-- Input data --
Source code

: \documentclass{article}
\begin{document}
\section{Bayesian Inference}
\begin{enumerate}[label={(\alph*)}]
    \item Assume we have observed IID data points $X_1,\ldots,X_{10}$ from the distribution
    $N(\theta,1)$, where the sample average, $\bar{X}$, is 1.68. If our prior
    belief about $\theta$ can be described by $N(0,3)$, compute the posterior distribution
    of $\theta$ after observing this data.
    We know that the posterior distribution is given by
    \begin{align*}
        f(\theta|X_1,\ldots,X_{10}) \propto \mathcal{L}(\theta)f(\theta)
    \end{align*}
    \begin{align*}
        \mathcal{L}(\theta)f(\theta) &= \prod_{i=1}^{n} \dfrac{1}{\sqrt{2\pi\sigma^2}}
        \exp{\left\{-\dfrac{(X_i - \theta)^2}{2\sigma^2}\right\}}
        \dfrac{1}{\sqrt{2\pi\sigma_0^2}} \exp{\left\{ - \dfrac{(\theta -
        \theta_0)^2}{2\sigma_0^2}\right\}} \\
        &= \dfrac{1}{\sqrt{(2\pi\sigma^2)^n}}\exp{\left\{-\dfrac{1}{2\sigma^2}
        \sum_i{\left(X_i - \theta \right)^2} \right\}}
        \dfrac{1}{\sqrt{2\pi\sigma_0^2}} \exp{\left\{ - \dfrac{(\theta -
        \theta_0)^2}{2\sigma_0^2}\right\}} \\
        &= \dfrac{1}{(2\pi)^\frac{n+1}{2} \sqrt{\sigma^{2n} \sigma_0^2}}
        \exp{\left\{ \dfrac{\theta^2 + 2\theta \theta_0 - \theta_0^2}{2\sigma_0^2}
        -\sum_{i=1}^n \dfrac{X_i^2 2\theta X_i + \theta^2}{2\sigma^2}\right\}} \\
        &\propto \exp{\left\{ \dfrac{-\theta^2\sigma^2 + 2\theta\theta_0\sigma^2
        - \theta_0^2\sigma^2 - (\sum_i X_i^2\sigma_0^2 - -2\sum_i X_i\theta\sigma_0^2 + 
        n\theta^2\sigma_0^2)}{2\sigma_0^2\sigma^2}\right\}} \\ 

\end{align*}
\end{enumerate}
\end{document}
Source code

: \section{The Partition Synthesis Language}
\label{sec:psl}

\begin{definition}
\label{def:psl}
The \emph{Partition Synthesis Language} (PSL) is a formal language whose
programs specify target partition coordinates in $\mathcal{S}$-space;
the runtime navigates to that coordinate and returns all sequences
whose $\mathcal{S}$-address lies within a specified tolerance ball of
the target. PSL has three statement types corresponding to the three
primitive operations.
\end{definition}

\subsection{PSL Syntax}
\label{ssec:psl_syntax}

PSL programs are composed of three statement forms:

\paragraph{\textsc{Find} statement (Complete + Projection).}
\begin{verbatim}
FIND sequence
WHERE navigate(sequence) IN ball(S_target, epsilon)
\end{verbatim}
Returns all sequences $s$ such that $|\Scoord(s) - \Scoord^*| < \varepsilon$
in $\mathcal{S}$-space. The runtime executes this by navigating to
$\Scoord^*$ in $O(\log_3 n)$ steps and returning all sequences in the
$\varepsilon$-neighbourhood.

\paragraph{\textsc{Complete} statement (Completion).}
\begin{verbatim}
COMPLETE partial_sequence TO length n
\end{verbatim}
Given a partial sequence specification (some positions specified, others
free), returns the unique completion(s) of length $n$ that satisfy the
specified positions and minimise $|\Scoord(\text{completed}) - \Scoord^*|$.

...

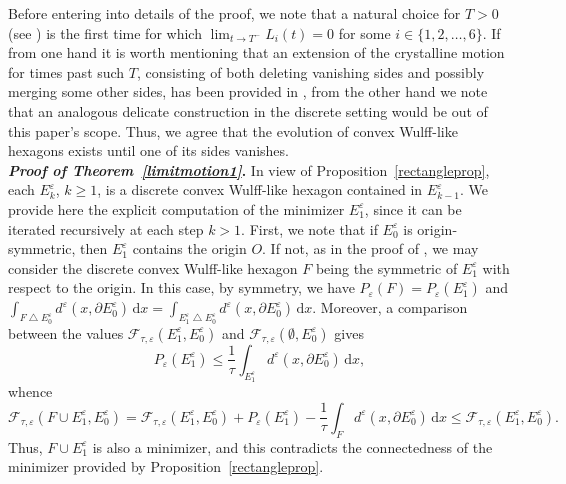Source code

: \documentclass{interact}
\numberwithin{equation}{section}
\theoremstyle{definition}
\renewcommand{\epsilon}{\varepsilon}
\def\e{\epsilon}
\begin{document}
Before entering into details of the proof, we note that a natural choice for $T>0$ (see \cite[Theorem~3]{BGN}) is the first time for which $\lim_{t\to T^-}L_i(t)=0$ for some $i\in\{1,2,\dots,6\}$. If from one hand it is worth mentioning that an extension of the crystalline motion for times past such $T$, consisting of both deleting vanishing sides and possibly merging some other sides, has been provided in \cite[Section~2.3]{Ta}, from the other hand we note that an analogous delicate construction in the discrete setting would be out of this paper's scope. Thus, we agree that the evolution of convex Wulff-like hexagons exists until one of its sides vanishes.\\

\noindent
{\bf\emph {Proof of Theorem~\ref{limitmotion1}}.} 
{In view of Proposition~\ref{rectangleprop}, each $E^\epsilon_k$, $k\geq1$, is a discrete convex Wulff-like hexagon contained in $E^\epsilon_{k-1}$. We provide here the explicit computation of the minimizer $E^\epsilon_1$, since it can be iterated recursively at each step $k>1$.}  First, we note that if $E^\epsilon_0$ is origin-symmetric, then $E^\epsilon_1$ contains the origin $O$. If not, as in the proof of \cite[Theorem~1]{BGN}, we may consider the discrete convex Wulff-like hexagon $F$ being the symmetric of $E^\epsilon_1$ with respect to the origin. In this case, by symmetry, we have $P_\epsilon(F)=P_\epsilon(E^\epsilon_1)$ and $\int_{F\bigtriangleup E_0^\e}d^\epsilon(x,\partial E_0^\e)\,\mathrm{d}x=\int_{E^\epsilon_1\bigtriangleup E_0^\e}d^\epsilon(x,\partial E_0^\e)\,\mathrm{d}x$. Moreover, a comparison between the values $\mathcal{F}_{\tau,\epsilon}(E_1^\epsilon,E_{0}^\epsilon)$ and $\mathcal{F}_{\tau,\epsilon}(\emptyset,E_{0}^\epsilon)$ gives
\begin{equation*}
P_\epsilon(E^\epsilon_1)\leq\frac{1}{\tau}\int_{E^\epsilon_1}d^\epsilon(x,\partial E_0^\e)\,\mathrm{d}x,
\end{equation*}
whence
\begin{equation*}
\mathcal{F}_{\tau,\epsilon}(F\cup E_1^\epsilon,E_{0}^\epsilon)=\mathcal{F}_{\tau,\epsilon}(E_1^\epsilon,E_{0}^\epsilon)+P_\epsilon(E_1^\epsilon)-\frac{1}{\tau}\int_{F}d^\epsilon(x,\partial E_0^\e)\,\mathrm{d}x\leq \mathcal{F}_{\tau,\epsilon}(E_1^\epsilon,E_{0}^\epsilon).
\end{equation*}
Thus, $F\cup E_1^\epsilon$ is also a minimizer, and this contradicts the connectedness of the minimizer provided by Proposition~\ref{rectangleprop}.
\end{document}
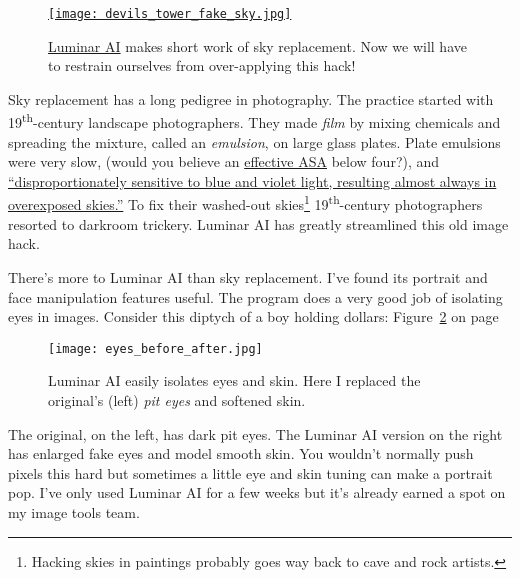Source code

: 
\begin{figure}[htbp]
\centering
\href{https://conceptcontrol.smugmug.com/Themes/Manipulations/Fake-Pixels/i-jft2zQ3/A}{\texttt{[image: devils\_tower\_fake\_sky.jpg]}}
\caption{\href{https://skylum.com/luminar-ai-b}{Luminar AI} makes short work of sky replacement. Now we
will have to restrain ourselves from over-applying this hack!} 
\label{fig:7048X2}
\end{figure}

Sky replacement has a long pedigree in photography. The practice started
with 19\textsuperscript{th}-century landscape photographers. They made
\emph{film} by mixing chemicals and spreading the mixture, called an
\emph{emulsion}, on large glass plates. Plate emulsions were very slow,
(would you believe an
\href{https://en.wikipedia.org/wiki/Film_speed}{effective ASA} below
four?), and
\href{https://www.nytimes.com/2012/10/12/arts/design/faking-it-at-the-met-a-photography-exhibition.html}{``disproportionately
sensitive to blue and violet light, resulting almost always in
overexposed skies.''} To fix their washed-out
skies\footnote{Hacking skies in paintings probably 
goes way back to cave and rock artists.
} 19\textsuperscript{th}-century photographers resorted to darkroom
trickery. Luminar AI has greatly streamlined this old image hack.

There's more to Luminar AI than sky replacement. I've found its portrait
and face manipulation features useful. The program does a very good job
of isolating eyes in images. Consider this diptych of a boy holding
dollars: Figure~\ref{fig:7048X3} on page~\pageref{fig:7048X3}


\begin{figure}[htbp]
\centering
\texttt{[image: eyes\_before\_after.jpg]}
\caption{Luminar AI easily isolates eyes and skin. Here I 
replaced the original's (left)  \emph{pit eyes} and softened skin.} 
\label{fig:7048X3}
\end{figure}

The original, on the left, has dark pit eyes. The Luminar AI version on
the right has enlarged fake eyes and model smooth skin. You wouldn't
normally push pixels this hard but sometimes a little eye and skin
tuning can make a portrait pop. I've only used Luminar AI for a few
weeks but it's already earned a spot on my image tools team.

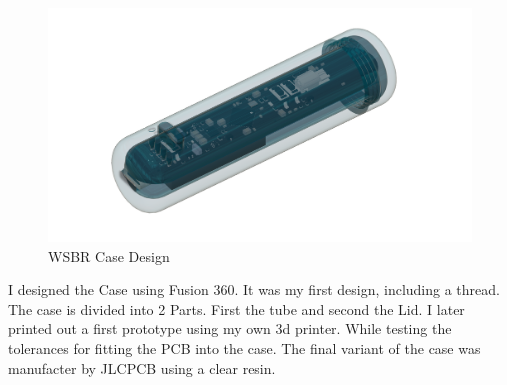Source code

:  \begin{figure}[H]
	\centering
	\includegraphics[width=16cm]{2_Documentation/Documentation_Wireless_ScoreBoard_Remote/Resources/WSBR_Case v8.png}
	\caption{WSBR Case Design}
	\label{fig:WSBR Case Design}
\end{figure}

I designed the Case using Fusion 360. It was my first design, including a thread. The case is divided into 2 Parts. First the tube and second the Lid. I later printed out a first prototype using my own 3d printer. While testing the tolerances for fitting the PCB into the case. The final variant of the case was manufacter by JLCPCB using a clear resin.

---

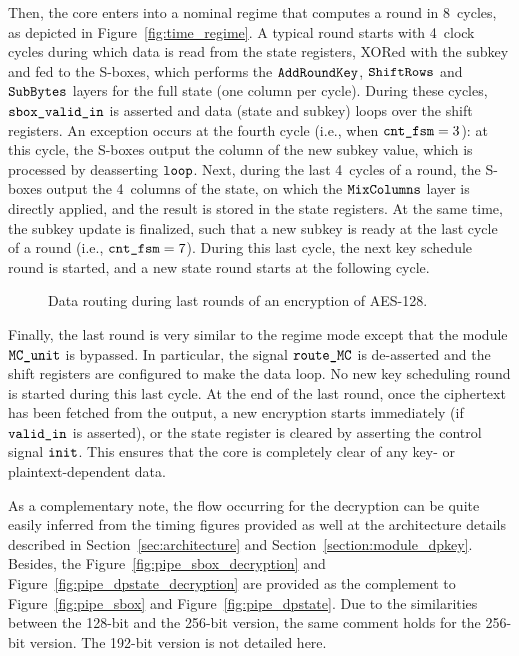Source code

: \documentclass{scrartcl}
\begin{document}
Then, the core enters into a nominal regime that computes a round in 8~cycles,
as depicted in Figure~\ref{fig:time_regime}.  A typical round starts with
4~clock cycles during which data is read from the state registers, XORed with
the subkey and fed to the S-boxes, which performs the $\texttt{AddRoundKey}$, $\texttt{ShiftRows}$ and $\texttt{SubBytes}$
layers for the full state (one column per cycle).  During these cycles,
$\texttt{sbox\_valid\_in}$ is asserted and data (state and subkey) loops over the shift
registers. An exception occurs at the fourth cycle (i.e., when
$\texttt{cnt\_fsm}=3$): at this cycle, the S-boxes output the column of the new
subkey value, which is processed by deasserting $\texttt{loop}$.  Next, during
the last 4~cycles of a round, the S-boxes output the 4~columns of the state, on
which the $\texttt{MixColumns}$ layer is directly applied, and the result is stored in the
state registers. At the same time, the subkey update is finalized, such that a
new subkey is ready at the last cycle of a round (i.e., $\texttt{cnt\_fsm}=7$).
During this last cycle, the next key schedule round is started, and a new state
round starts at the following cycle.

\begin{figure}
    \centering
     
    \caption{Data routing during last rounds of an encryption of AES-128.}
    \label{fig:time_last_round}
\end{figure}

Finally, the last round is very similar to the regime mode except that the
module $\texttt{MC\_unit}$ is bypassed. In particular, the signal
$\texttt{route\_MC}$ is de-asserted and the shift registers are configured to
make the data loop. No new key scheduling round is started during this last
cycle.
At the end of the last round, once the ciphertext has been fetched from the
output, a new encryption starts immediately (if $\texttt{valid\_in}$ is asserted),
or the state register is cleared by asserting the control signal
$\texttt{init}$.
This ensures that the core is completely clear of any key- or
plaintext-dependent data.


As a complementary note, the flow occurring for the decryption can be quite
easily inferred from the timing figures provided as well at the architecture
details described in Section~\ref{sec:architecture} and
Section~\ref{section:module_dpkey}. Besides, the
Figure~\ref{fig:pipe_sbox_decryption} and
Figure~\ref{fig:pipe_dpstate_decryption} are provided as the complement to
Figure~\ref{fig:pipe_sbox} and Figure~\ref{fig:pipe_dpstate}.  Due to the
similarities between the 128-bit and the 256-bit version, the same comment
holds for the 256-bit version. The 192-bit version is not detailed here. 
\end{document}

-- Work to be completed --
Sift through the material above and copy the lines that contain the word "starts".

-- Response to this task --
as depicted in Figure~\ref{fig:time_regime}.  A typical round starts with
round starts at the following cycle.
output, a new encryption starts immediately (if $\texttt{valid\_in}$ is asserted),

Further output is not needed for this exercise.